=== Work task ===
The records follow. Count the lines holding "class" and give only the number.

=== Records shown ===
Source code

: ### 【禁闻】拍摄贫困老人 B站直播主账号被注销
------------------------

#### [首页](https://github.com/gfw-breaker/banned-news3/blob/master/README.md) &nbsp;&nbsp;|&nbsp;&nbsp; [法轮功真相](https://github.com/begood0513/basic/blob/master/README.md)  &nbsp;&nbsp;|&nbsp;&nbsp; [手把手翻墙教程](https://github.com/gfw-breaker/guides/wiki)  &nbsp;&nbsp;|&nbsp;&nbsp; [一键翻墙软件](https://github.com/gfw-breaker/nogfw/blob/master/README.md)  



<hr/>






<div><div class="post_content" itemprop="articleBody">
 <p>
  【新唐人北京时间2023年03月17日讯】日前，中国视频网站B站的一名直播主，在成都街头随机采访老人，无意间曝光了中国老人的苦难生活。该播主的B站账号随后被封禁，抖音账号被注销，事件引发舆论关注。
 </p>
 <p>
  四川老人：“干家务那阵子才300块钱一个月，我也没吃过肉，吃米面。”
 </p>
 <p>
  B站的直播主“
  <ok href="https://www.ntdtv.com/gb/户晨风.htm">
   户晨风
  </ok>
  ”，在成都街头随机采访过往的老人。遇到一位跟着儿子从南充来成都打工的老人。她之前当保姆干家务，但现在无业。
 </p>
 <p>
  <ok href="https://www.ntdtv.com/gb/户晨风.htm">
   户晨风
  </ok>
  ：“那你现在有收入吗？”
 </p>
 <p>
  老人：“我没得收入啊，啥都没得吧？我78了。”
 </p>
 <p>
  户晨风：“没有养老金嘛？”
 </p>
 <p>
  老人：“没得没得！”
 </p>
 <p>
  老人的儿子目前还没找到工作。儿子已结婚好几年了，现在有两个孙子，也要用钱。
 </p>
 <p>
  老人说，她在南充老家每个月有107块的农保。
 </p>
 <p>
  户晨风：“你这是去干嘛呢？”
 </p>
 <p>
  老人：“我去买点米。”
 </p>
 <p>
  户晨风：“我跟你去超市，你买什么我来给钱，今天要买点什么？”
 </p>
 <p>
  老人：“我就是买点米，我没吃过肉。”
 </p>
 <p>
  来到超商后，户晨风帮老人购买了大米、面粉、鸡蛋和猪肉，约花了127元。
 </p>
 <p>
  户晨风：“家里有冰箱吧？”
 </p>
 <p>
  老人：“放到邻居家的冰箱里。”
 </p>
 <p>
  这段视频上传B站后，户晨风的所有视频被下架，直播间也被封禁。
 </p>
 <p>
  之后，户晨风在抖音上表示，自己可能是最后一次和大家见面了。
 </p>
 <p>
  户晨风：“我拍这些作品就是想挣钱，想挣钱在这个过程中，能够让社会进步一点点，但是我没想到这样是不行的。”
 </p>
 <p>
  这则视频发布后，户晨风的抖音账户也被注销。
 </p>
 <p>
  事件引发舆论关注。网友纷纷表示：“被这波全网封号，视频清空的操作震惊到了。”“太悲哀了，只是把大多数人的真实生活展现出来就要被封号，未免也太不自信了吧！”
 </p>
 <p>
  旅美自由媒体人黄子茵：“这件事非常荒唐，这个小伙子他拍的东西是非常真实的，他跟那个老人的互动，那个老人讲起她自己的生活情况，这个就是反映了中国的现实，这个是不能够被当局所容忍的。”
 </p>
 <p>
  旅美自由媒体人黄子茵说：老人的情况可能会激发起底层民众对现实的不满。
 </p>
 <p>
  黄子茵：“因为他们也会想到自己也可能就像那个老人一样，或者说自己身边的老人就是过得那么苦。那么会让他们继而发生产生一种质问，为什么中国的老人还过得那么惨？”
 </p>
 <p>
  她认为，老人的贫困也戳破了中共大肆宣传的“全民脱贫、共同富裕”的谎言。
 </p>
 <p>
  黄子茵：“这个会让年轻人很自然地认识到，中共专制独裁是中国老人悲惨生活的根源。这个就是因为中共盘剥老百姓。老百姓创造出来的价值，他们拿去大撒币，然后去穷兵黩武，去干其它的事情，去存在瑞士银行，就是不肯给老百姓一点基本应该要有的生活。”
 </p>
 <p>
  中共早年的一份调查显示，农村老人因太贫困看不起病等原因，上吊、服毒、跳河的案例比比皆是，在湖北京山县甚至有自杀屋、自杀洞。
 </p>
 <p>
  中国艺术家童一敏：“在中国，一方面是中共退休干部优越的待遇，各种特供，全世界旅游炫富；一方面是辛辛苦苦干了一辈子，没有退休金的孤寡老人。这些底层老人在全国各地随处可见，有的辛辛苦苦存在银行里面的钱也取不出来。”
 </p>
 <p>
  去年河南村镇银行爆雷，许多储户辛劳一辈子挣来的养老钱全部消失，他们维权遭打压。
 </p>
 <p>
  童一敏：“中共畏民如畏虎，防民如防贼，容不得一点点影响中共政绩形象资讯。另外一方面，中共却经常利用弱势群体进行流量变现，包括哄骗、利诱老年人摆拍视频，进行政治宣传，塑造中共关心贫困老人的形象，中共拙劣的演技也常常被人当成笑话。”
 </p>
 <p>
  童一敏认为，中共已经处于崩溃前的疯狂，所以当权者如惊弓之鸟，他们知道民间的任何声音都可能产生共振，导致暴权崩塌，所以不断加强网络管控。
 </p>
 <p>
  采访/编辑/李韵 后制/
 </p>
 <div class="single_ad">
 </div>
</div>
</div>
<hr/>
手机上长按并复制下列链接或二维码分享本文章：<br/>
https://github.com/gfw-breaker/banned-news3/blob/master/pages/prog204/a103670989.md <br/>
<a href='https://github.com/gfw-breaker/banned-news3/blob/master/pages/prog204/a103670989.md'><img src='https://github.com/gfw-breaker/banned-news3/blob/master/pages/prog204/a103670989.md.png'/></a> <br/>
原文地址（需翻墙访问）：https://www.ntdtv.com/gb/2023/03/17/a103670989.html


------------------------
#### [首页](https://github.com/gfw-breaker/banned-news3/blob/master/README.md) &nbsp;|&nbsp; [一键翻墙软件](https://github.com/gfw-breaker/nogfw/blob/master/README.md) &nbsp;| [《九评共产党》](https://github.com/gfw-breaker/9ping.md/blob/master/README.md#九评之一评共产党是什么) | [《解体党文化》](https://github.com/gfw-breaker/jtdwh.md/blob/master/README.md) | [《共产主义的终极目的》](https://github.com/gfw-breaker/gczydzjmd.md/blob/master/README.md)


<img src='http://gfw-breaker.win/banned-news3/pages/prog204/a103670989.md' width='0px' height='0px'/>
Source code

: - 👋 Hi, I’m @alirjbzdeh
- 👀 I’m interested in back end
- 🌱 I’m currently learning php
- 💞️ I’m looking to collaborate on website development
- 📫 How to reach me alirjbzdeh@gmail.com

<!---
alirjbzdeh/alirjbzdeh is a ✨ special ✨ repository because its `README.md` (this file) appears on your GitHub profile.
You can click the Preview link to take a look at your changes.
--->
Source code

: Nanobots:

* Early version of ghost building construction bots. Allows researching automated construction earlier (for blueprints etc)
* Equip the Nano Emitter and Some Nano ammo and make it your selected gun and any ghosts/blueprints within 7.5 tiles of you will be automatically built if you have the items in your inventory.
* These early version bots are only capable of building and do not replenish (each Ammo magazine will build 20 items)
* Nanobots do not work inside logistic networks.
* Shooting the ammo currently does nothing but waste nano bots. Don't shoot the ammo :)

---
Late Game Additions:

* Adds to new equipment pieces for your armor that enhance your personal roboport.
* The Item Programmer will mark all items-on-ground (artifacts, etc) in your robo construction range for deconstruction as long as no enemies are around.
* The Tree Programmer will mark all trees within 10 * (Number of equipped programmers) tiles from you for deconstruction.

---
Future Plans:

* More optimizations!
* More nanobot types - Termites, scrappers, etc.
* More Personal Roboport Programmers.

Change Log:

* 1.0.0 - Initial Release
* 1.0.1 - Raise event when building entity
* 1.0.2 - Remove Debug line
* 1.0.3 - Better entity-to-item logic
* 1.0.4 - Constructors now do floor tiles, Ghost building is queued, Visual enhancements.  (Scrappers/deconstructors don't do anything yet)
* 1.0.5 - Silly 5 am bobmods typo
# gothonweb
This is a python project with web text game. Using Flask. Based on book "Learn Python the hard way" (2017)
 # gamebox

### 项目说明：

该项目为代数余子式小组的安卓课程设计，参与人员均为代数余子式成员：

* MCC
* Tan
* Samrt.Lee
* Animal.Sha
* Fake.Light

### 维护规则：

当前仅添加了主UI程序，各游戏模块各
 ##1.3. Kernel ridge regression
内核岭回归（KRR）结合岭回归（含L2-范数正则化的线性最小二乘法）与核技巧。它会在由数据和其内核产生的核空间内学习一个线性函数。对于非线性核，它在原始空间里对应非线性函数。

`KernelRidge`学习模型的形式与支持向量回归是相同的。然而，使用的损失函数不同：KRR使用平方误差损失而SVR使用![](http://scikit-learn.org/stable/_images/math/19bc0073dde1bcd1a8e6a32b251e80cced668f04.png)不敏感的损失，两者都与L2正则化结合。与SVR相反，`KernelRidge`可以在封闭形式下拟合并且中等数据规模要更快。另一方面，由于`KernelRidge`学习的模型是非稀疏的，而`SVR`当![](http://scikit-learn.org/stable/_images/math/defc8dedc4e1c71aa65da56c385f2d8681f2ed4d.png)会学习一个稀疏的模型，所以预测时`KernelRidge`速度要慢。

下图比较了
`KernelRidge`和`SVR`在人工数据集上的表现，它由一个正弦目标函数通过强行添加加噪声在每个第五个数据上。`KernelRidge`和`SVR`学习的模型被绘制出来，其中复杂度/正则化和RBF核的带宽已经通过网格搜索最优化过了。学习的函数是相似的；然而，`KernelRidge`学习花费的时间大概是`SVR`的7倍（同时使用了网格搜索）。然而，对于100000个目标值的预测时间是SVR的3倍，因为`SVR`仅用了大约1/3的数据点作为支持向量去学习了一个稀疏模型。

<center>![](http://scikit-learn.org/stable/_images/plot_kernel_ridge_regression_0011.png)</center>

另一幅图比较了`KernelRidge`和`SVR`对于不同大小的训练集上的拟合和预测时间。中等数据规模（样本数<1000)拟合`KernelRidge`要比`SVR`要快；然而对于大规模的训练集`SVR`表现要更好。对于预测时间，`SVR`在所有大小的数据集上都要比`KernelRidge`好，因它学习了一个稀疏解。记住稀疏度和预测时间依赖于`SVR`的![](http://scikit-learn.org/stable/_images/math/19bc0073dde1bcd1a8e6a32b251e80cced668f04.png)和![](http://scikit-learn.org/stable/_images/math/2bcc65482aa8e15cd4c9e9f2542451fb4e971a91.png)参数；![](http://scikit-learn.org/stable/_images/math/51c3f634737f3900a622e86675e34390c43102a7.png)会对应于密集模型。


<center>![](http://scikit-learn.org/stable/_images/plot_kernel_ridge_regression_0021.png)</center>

=== Task output ===
2